Activity
Counting only lines that contain "containerID", how many are there in the records below? Give the figure alone.

Dataset entries
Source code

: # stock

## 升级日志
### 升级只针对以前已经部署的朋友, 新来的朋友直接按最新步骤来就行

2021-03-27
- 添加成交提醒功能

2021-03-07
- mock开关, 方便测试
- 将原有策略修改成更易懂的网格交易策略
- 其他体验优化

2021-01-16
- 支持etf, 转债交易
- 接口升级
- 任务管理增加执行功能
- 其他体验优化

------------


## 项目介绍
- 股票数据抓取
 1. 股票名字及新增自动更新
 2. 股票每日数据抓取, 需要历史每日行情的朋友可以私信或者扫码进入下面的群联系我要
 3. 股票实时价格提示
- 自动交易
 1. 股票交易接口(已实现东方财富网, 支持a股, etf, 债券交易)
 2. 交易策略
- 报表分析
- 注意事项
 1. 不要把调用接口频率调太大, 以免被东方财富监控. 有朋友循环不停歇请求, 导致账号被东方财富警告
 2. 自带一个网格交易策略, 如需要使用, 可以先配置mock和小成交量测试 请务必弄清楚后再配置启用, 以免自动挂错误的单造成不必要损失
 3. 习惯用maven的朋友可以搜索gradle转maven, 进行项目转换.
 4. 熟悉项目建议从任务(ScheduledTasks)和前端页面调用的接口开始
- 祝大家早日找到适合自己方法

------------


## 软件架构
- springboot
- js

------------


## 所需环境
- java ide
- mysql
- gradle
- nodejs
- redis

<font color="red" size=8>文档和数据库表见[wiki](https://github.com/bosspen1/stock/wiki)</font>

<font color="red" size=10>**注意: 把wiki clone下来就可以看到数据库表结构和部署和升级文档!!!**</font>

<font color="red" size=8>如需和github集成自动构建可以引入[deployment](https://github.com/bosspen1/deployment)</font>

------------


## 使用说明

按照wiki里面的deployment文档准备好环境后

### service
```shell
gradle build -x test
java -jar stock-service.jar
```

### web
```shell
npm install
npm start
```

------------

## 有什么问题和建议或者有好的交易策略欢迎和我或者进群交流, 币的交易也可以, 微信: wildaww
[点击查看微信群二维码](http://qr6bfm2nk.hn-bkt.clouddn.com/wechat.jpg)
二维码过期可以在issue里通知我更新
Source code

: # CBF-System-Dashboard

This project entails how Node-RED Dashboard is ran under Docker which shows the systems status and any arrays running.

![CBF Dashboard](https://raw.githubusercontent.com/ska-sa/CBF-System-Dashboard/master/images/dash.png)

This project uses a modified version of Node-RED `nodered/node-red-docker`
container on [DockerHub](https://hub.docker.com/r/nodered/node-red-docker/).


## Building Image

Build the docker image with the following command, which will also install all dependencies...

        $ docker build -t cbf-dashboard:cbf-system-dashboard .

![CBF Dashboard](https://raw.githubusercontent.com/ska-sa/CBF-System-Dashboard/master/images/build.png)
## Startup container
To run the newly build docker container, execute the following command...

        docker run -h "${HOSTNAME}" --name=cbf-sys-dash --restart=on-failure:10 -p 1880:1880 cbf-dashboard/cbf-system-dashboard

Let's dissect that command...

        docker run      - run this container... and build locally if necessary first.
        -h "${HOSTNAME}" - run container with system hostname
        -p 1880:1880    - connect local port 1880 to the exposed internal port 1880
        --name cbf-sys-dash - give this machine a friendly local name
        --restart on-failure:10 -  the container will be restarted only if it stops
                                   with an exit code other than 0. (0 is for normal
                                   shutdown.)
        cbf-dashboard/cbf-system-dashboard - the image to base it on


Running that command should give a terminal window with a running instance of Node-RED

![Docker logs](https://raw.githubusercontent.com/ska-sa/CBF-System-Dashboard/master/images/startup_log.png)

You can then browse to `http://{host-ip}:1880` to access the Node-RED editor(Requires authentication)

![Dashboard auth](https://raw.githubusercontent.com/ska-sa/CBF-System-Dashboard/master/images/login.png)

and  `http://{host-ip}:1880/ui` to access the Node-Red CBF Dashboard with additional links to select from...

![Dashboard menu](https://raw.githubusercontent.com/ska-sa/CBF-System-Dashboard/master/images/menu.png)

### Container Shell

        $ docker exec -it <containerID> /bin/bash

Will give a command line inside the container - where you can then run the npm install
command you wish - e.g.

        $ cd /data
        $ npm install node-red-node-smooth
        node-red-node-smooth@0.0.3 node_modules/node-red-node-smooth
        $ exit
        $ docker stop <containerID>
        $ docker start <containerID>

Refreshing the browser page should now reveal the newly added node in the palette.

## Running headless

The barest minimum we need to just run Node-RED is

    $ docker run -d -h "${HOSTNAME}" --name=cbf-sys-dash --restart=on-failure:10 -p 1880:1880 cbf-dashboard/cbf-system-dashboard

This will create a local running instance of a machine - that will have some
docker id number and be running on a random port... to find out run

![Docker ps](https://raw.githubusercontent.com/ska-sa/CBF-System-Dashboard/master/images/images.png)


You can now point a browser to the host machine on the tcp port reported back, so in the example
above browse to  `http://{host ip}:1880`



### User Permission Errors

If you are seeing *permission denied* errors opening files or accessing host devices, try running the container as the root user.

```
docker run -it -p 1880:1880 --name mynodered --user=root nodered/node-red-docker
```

Written answer
3